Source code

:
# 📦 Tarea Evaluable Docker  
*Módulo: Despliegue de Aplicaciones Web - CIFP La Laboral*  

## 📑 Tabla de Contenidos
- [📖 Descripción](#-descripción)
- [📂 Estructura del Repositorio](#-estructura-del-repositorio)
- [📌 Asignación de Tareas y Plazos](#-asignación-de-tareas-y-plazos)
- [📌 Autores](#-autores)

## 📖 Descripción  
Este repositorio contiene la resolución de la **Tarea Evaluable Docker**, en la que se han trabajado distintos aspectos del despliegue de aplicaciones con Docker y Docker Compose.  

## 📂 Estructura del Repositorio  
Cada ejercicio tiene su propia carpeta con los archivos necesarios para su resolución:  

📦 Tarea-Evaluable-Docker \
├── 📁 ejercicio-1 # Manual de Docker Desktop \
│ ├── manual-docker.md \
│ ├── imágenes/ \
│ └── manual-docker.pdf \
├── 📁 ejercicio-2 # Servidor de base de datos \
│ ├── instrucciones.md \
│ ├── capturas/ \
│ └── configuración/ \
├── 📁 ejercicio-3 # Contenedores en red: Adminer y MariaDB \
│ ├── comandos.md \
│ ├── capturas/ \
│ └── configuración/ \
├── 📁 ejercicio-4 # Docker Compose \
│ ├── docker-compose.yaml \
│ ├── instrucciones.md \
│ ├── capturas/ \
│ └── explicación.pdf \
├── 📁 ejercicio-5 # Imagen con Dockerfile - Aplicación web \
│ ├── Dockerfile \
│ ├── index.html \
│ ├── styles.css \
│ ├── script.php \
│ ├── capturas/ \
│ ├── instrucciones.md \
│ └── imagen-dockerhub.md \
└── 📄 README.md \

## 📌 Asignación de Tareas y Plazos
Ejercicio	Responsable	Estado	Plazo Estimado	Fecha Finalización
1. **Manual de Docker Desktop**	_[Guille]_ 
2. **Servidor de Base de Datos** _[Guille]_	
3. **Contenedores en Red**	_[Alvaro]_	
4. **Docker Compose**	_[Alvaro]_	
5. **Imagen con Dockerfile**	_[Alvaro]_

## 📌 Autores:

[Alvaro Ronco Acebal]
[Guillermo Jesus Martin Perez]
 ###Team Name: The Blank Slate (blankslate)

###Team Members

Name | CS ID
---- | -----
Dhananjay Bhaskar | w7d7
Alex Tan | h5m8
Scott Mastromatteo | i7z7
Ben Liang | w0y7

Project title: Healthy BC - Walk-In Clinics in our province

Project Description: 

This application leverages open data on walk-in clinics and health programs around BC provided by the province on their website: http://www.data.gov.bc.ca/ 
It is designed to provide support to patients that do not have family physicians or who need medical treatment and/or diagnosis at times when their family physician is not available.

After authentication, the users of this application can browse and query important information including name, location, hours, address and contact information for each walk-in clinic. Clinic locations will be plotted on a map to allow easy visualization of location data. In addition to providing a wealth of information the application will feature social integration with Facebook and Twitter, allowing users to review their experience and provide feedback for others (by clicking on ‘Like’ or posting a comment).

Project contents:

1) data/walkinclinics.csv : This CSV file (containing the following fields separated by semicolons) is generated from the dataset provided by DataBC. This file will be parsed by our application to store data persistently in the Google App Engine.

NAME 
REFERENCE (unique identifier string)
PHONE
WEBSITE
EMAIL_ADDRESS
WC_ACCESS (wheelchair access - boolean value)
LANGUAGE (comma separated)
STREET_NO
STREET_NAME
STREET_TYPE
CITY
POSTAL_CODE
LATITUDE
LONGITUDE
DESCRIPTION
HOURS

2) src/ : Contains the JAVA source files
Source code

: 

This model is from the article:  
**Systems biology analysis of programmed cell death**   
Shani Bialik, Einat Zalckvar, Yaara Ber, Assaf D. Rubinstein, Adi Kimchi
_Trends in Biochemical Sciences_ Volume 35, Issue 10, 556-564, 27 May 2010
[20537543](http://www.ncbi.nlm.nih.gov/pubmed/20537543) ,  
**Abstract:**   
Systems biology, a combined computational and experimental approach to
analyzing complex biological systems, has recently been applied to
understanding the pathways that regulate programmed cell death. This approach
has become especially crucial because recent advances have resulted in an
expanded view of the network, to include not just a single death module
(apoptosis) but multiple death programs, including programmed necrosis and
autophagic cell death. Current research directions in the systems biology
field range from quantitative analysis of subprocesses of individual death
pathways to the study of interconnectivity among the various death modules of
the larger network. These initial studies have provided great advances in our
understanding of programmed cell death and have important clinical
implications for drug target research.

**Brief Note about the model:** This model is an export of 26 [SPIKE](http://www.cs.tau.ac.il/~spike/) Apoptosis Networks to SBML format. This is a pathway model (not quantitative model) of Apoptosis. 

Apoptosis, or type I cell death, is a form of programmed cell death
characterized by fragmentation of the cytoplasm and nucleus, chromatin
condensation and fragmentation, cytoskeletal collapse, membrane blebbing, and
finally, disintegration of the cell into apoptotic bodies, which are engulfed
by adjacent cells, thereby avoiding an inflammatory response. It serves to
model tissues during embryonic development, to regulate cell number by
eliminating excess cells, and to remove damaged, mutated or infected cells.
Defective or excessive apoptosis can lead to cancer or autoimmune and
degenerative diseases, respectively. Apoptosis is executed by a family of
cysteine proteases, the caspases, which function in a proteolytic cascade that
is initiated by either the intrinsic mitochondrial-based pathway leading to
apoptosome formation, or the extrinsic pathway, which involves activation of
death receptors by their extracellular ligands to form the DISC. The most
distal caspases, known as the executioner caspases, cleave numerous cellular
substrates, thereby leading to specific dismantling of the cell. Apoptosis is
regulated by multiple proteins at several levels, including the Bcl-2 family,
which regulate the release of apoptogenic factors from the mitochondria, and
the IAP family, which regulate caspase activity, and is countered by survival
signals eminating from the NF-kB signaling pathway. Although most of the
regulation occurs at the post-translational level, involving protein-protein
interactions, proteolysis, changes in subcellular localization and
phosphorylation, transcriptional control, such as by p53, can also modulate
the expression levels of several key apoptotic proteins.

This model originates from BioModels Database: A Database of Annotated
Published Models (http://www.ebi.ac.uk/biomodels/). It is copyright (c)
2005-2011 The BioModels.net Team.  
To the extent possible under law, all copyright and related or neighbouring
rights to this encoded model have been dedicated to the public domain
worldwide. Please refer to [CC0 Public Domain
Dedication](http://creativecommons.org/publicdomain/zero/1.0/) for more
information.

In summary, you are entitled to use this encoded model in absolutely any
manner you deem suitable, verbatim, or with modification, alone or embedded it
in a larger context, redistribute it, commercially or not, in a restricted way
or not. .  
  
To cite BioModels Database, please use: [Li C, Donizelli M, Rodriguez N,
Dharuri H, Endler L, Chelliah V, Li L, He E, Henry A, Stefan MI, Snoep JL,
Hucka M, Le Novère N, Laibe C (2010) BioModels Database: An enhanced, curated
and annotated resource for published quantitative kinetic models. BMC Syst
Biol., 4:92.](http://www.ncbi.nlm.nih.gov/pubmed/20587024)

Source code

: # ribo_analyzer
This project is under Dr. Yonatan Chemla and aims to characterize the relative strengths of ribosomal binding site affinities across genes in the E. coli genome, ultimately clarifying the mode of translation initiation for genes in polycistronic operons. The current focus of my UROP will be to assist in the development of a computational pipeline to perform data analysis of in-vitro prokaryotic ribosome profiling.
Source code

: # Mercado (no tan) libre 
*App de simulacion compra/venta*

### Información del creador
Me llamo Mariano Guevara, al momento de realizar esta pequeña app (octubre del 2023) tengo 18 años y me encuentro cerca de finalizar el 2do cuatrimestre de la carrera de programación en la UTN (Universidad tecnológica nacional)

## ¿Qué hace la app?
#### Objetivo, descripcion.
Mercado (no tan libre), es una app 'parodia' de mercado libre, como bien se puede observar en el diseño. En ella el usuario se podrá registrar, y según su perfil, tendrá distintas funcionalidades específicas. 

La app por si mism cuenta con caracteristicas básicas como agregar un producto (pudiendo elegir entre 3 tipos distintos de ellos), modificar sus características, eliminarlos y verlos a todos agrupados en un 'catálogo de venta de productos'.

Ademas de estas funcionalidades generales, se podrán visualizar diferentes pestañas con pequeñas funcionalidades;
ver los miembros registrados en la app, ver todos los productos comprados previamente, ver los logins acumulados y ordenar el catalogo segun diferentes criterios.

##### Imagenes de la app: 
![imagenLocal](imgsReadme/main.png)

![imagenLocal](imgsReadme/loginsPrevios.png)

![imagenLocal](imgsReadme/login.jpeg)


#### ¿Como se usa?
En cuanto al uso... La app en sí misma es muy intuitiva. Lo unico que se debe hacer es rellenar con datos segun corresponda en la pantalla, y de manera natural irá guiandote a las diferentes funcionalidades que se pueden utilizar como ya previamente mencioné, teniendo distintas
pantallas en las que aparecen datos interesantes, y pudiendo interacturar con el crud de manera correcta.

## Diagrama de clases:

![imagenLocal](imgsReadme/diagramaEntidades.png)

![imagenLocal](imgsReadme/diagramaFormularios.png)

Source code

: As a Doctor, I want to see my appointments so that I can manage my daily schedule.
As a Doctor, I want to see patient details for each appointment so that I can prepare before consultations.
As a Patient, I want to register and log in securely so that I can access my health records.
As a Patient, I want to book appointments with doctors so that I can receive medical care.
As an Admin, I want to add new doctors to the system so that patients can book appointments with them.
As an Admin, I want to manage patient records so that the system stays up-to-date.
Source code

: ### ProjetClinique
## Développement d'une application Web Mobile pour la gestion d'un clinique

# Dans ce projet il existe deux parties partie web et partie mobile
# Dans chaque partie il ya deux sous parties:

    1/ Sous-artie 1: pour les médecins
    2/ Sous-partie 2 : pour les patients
○ ○ ○ ○
● Task objective:
Your answer should be a single number: the count of lines in the records that contain "death".

● Your response:
10